Rules that don’t help:

  • Generic advice the AI already knows (“write clean code”, “use meaningful variable names”)
  • Documentation about how a library works (the AI already knows that)
  • Rules so long that the relevant part gets diluted by noise
  • Contradictory rules in different files

Keep rule files short. A rule file that’s 50 lines with specific, project-specific guidance is more useful than a 300-line file with a mix of project-specific and generic advice.

Comparing with GitHub Copilot Instructions

GitHub Copilot has a similar feature: .github/copilot-instructions.md. It’s a single file that applies globally to all Copilot interactions in the repository.

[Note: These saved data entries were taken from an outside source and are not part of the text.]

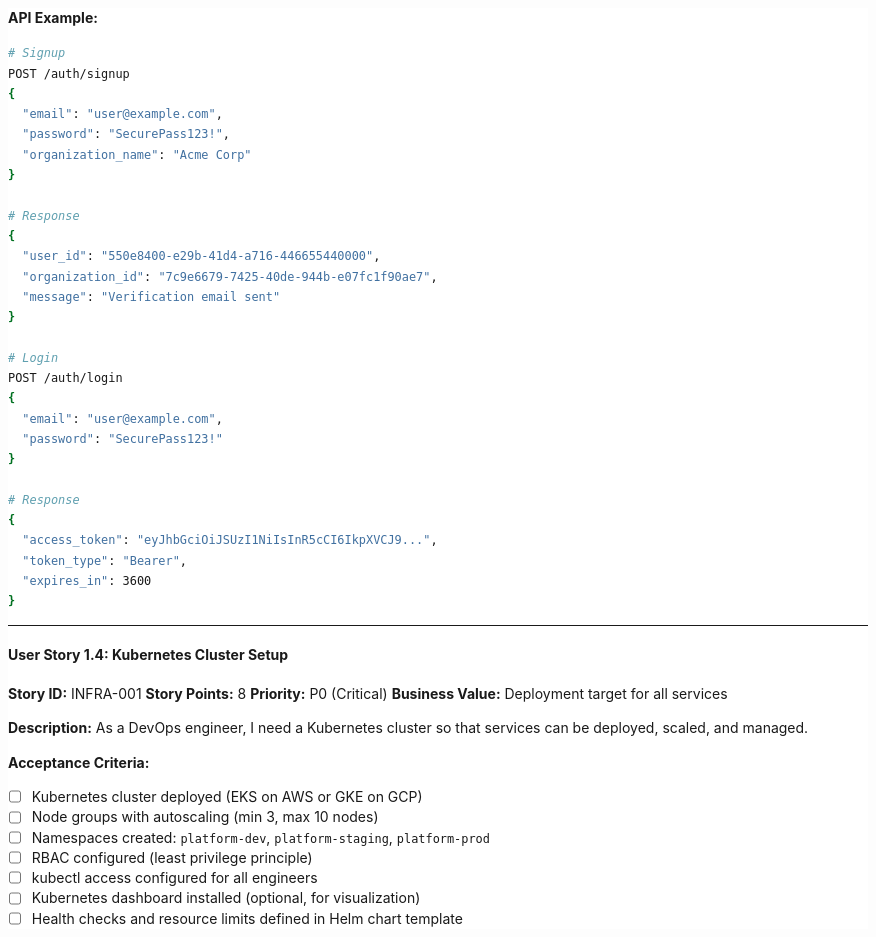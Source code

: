 **API Example:**
```bash
# Signup
POST /auth/signup
{
  "email": "user@example.com",
  "password": "SecurePass123!",
  "organization_name": "Acme Corp"
}

# Response
{
  "user_id": "550e8400-e29b-41d4-a716-446655440000",
  "organization_id": "7c9e6679-7425-40de-944b-e07fc1f90ae7",
  "message": "Verification email sent"
}

# Login
POST /auth/login
{
  "email": "user@example.com",
  "password": "SecurePass123!"
}

# Response
{
  "access_token": "eyJhbGciOiJSUzI1NiIsInR5cCI6IkpXVCJ9...",
  "token_type": "Bearer",
  "expires_in": 3600
}
```

---

#### User Story 1.4: Kubernetes Cluster Setup
**Story ID:** INFRA-001
**Story Points:** 8
**Priority:** P0 (Critical)
**Business Value:** Deployment target for all services

**Description:**
As a DevOps engineer, I need a Kubernetes cluster so that services can be deployed, scaled, and managed.

**Acceptance Criteria:**
- [ ] Kubernetes cluster deployed (EKS on AWS or GKE on GCP)
- [ ] Node groups with autoscaling (min 3, max 10 nodes)
- [ ] Namespaces created: `platform-dev`, `platform-staging`, `platform-prod`
- [ ] RBAC configured (least privilege principle)
- [ ] kubectl access configured for all engineers
- [ ] Kubernetes dashboard installed (optional, for visualization)
- [ ] Health checks and resource limits defined in Helm chart template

Cursor’s rules system is more granular (different rules for different file types) and the MDC frontmatter gives you more control over when rules load. Copilot’s approach is simpler to set up but less precise. If your team uses Copilot, the .github/copilot-instructions.md file is worth maintaining with your project’s key conventions. The principle is the same.

The Compounding Return

The value of Cursor rules compounds as the project grows. Early on, the AI can infer a lot from a small, consistent codebase. Later, with hundreds of files, patterns accumulate and drift. New features might introduce a new pattern for error handling. A different engineer might reach for a different library. Without rules, the AI starts suggesting based on whatever it sees in the local context, which may be inconsistent.

Rules make the AI’s suggestions match the codebase’s actual conventions rather than the AI’s training defaults. For teams where multiple engineers are using AI assistance simultaneously, that consistency is worth the hour it takes to write the initial rule files.

The other return: rules are good documentation. A new engineer reading .cursor/rules/architecture.mdc gets a faster mental model of the project than reading the codebase cold. The rules describe the “why” behind patterns in a way that code doesn’t.